BEGIN

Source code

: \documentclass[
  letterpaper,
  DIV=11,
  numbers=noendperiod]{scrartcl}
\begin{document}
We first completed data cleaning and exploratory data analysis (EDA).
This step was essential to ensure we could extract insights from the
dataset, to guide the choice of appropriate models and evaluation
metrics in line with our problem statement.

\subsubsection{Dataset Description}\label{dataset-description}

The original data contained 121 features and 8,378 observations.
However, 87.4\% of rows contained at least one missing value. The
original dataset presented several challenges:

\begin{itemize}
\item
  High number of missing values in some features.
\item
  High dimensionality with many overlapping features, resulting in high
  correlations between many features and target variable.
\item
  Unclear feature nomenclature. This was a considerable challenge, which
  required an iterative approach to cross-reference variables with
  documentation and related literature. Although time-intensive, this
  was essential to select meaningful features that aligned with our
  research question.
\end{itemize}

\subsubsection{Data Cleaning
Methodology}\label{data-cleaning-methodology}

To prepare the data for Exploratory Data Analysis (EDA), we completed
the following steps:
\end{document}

END

_Problem statement_. The material shown above must be written out again in full, exactly as it reads.

_Response to the task_.
Source code

: \documentclass[
  letterpaper,
  DIV=11,
  numbers=noendperiod]{scrartcl}
\begin{document}
We first completed data cleaning and exploratory data analysis (EDA).
This step was essential to ensure we could extract insights from the
dataset, to guide the choice of appropriate models and evaluation
metrics in line with our problem statement.

\subsubsection{Dataset Description}\label{dataset-description}

The original data contained 121 features and 8,378 observations.
However, 87.4\% of rows contained at least one missing value. The
original dataset presented several challenges:

\begin{itemize}
\item
  High number of missing values in some features.
\item
  High dimensionality with many overlapping features, resulting in high
  correlations between many features and target variable.
\item
  Unclear feature nomenclature. This was a considerable challenge, which
  required an iterative approach to cross-reference variables with
  documentation and related literature. Although time-intensive, this
  was essential to select meaningful features that aligned with our
  research question.
\end{itemize}

\subsubsection{Data Cleaning
Methodology}\label{data-cleaning-methodology}

To prepare the data for Exploratory Data Analysis (EDA), we completed
the following steps:
\end{document}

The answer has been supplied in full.